((

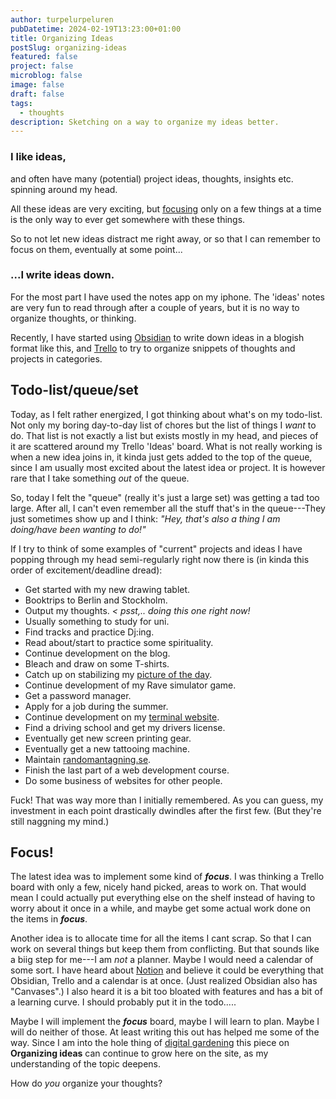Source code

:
```yaml
---
author: turpelurpeluren
pubDatetime: 2024-02-19T13:23:00+01:00
title: Organizing Ideas
postSlug: organizing-ideas
featured: false
project: false
microblog: false
image: false
draft: false
tags:
  - thoughts
description: Sketching on a way to organize my ideas better.
---
```


### I like ideas,
and often have many (potential) project ideas, thoughts, insights etc. spinning around my head.

All these ideas are very exciting, but [focusing](https://www.henrikkarlsson.xyz/p/multi-armed-bandit) only on a few things at a time is the only way to ever get somewhere with these things.

So to not let new ideas distract me right away, or so that I can remember to focus on them, eventually at some point... 
### ...I write ideas down.

For the most part I have used the notes app on my iphone. The 'ideas' notes are very fun to read through after a couple of years, but it is no way to organize thoughts, or thinking.

Recently, I have started using [Obsidian](https://obsidian.md/) to write down ideas in a blogish format like this, and [Trello](https://trello.com) to try to organize snippets of thoughts and projects in categories. 

## Todo-list/queue/set
Today, as I felt rather energized, I got thinking about what's on my todo-list. Not only my boring day-to-day list of chores but the list of things I *want* to do. That list is not exactly a list but exists mostly in my head, and pieces of it are scattered around my Trello 'Ideas' board. What is not really working is when a new idea joins in, it kinda just gets added to the top of the queue, since I am usually most excited about the latest idea or project. It is however rare that I take something *out* of the queue. 

So, today I felt the "queue" (really it's just a large set) was getting a tad too large. After all, I can't even remember all the stuff that's in the queue---They just sometimes show up and I think:  *"Hey, that's also a thing I am doing/have been wanting to do!"*

If I try to think of some examples of "current" projects and ideas I have popping through my head semi-regularly right now there is (in kinda this order of excitement/deadline dread):
- Get started with my new drawing tablet.
- Booktrips to Berlin and Stockholm.
- Output my thoughts.      *< psst,.. doing this one right now!*
- Usually something to study for uni.
- Find tracks and practice Dj:ing.
- Read about/start to practice some spirituality.
- Continue development on the blog.
- Bleach and draw on some T-shirts.
- Catch up on stabilizing my [picture of the day](/posts/potd-webplayer).
- Continue development of my Rave simulator game.
- Get a password manager.
- Apply for a job during the summer.
- Continue development on my [terminal website](/posts/terminal-website).
- Find a driving school and get my drivers license.
- Eventually get new screen printing gear.
- Eventually get a new tattooing machine.
- Maintain [randomantagning.se](/posts/randomantagningse).
- Finish the last part of a web development course.
- Do some business of websites for other people.

Fuck! That was way more than I initially remembered. As you can guess, my investment in each point drastically dwindles after the first few. (But they're still naggning my mind.)

## Focus!
The latest idea was to implement some kind of ***focus***. I was thinking a Trello board with only a few, nicely hand picked, areas to work on. That would mean I could actually put everything else on the shelf instead of having to worry about it once in a while, and maybe get some actual work done on the items in ***focus***. 

Another idea is to allocate time for all the items I cant scrap. So that I can work on several things but keep them from conflicting. But that sounds like a biig step for me---I am *not* a planner. Maybe I would need a calendar of some sort. I have heard about [Notion](https://www.notion.so/) and believe it could be everything that Obsidian, Trello and a calendar is at once. (Just realized Obsidian also has "Canvases".) I also heard it is a bit too bloated with features and has a bit of a learning curve. I should probably put it in the todo.....

Maybe I will implement the ***focus*** board, maybe I will learn to plan. Maybe I will do neither of those. At least writing this out has helped me some of the way. Since I am into the hole thing of [digital gardening](https://maggieappleton.com/garden-history) this piece on **Organizing ideas** can continue to grow here on the site, as my understanding of the topic deepens. 

How do *you* organize your thoughts?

))

Task statement:
Your answer must be an exact copy of every entry, with no pictures in it.

Final answer:
Source code

:
```yaml
---
author: turpelurpeluren
pubDatetime: 2024-02-19T13:23:00+01:00
title: Organizing Ideas
postSlug: organizing-ideas
featured: false
project: false
microblog: false
image: false
draft: false
tags:
  - thoughts
description: Sketching on a way to organize my ideas better.
---
```


### I like ideas,
and often have many (potential) project ideas, thoughts, insights etc. spinning around my head.

All these ideas are very exciting, but [focusing](https://www.henrikkarlsson.xyz/p/multi-armed-bandit) only on a few things at a time is the only way to ever get somewhere with these things.

So to not let new ideas distract me right away, or so that I can remember to focus on them, eventually at some point... 
### ...I write ideas down.

For the most part I have used the notes app on my iphone. The 'ideas' notes are very fun to read through after a couple of years, but it is no way to organize thoughts, or thinking.

Recently, I have started using [Obsidian](https://obsidian.md/) to write down ideas in a blogish format like this, and [Trello](https://trello.com) to try to organize snippets of thoughts and projects in categories. 

## Todo-list/queue/set
Today, as I felt rather energized, I got thinking about what's on my todo-list. Not only my boring day-to-day list of chores but the list of things I *want* to do. That list is not exactly a list but exists mostly in my head, and pieces of it are scattered around my Trello 'Ideas' board. What is not really working is when a new idea joins in, it kinda just gets added to the top of the queue, since I am usually most excited about the latest idea or project. It is however rare that I take something *out* of the queue. 

So, today I felt the "queue" (really it's just a large set) was getting a tad too large. After all, I can't even remember all the stuff that's in the queue---They just sometimes show up and I think:  *"Hey, that's also a thing I am doing/have been wanting to do!"*

If I try to think of some examples of "current" projects and ideas I have popping through my head semi-regularly right now there is (in kinda this order of excitement/deadline dread):
- Get started with my new drawing tablet.
- Booktrips to Berlin and Stockholm.
- Output my thoughts.      *< psst,.. doing this one right now!*
- Usually something to study for uni.
- Find tracks and practice Dj:ing.
- Read about/start to practice some spirituality.
- Continue development on the blog.
- Bleach and draw on some T-shirts.
- Catch up on stabilizing my [picture of the day](/posts/potd-webplayer).
- Continue development of my Rave simulator game.
- Get a password manager.
- Apply for a job during the summer.
- Continue development on my [terminal website](/posts/terminal-website).
- Find a driving school and get my drivers license.
- Eventually get new screen printing gear.
- Eventually get a new tattooing machine.
- Maintain [randomantagning.se](/posts/randomantagningse).
- Finish the last part of a web development course.
- Do some business of websites for other people.

Fuck! That was way more than I initially remembered. As you can guess, my investment in each point drastically dwindles after the first few. (But they're still naggning my mind.)

## Focus!
The latest idea was to implement some kind of ***focus***. I was thinking a Trello board with only a few, nicely hand picked, areas to work on. That would mean I could actually put everything else on the shelf instead of having to worry about it once in a while, and maybe get some actual work done on the items in ***focus***. 

Another idea is to allocate time for all the items I cant scrap. So that I can work on several things but keep them from conflicting. But that sounds like a biig step for me---I am *not* a planner. Maybe I would need a calendar of some sort. I have heard about [Notion](https://www.notion.so/) and believe it could be everything that Obsidian, Trello and a calendar is at once. (Just realized Obsidian also has "Canvases".) I also heard it is a bit too bloated with features and has a bit of a learning curve. I should probably put it in the todo.....

Maybe I will implement the ***focus*** board, maybe I will learn to plan. Maybe I will do neither of those. At least writing this out has helped me some of the way. Since I am into the hole thing of [digital gardening](https://maggieappleton.com/garden-history) this piece on **Organizing ideas** can continue to grow here on the site, as my understanding of the topic deepens. 

How do *you* organize your thoughts?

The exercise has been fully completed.